═════ Material for this task ═════

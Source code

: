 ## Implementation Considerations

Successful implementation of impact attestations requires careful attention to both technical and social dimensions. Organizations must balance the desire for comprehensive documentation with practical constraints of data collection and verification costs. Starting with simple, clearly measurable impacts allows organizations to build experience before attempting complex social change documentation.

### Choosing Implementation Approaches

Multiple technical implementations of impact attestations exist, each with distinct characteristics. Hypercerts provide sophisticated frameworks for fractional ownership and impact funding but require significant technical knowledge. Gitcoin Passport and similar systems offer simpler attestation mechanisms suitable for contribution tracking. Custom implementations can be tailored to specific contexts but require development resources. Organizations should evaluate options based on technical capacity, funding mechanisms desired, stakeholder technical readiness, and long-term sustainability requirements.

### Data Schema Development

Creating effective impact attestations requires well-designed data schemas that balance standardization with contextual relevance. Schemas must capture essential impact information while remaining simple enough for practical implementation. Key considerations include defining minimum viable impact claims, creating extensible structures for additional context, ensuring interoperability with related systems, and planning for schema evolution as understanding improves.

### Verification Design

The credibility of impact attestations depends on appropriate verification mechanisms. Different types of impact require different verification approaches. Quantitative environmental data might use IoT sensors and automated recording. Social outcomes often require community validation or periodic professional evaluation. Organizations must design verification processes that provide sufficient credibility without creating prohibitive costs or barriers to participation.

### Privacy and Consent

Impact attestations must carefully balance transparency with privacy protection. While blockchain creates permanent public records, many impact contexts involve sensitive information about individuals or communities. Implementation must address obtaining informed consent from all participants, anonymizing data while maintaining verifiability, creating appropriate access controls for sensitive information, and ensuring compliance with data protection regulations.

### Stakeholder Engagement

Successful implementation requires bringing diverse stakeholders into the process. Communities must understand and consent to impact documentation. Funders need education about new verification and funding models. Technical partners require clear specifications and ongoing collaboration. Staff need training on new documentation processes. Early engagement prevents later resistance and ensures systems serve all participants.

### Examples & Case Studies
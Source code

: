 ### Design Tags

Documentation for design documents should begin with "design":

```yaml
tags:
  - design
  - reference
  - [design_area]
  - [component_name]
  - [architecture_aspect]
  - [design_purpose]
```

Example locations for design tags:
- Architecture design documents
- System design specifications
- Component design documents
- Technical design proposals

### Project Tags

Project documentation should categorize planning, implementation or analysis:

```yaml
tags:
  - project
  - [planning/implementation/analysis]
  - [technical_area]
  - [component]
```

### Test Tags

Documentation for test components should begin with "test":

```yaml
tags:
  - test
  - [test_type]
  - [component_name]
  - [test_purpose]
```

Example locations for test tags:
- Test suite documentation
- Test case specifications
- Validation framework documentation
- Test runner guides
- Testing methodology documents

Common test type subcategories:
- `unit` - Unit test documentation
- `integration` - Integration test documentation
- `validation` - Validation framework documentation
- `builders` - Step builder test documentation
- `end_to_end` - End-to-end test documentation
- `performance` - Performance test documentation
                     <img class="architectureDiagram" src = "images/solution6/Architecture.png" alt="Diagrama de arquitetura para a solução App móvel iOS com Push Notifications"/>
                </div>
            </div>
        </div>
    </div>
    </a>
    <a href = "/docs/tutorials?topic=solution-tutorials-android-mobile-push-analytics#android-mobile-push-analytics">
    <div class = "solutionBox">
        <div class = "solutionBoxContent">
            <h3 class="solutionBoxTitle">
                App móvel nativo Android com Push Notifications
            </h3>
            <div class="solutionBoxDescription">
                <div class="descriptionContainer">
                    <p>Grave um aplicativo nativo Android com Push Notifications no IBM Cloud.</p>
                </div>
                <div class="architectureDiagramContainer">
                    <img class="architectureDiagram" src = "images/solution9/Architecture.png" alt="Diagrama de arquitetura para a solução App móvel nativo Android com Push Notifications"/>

═════

● **Work task**
Based on the listing, determine the number of lines that include the string "processes", and give that number without further text.

● **Answer section**
2